フィルハーモニック・ソサィエティ・東京 
  第10回定期演奏会

日時:2022年11月6日(日) 14:00 開演
会場:ミューザ川崎シンフォニーホール
指揮:寺岡 清高
共演:メゾソプラノ/中島 郁子
   合唱/東京アカデミッシェカペレ
   児童合唱/すみだ少年少女合唱団
演目:マーラー/交響曲第3番 ニ短調


 寺岡清高は、以前マーラーとブルックナーを聴いている。強烈な刻印こそないが手堅く曲をまとめてくる印象がある。大阪交響楽団の常任指揮者を長く務め、「世紀末ウィーンの知られざる交響曲」と銘打って、コルンゴルトやツェムリンスキー、フランツ・シュミットなどを紹介していた。ハンス・ロットを一早く演奏したのも彼だった。もともとウィーンで勉強した人で、マーラーをライフワークにしている、と何かで読んだことがある。
 寺岡が大阪交響楽団の常任を離れる最後の定期演奏会でマーラーの「交響曲第3番」を指揮した。その「第3番」を、相手はアマオケであっても聴いてみようかと、先週と同様ミューザへ足を運んだ。

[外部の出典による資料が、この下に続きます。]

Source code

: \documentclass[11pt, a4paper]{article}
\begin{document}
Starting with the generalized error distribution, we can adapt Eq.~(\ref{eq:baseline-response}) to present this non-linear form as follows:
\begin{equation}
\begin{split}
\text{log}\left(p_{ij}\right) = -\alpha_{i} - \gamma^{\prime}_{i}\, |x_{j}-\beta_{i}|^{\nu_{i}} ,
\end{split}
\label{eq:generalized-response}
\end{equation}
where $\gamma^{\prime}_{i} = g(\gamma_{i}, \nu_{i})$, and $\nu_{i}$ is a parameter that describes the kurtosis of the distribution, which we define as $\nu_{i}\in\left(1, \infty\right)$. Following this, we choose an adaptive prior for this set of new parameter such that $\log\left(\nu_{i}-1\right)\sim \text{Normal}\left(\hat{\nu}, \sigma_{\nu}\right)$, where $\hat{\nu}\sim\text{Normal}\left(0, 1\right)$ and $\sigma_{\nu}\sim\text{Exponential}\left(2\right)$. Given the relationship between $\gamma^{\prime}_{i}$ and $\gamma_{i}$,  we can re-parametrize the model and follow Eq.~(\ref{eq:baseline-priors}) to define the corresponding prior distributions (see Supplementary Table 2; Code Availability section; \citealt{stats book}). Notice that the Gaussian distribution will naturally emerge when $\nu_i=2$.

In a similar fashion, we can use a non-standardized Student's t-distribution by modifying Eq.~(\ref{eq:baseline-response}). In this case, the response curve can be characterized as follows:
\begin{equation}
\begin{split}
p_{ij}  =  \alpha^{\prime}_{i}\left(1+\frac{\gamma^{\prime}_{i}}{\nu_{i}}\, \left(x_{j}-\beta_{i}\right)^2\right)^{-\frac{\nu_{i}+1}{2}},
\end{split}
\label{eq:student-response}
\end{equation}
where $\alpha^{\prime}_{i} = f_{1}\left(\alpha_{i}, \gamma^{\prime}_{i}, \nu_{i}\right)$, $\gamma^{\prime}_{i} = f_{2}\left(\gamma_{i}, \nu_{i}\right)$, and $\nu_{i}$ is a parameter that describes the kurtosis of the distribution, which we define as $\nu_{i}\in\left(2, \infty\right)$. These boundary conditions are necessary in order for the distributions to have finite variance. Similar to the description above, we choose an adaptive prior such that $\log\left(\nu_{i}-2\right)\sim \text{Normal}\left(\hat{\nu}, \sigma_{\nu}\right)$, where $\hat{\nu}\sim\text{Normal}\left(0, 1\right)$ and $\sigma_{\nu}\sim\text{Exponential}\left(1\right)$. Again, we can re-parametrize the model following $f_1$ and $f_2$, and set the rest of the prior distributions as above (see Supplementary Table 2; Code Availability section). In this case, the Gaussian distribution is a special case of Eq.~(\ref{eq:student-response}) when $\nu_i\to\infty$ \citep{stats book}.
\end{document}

 フィルハーモニック・ソサィエティ・東京は、東京都内の学生オーケストラ出身者が中心となり、2016年に結成されたアマチュアオーケストラだという。結成後の歴史が浅いから当たり前だが、メンバーは20代、30代の若者で占められている。
 今日は演奏時間が100分を要する世界一長い交響曲にチャレンジ。編成も大きい。弦には分奏があったり独奏があって、激しい感情表出を演じる。木管は鳥や獣の現実音を正確な音程を避けながら吹かなければならない。金管でいえば難易度の高いソロが幾つか。第1楽章はトロンボーン、弱音のニュアンスを伝えるのが難しい。第3楽章はトランペット奏者のポストホルン、困難を極める長いソロ。第4楽章はホルンがアルト独唱を支える。声との均衡を保ち声を引き立てる役目を負わされる。
 トロンボーンは、恐れず果敢に攻めて上出来。ポストホルンは、今ではトランペットにミュートを装着するか、コルネットやフリューゲルホルンなどを用いるらしい。夢見るような天上の美しさにはほど遠いものの、大きく破綻することはなかった。4階席で吹奏した模様。アルト(メゾソプラノの中島さん)に張り付いたホルンは、少々苦しかった。曲冒頭のホルンの斉奏からはじまって、ずっと活躍してきたあとの声楽の伴奏である。よく健闘した。

 アマオケがマーラーの「交響曲第3番」に挑むとは、無謀といえば無謀、全員が若さをぶつけた懸命の演奏だった。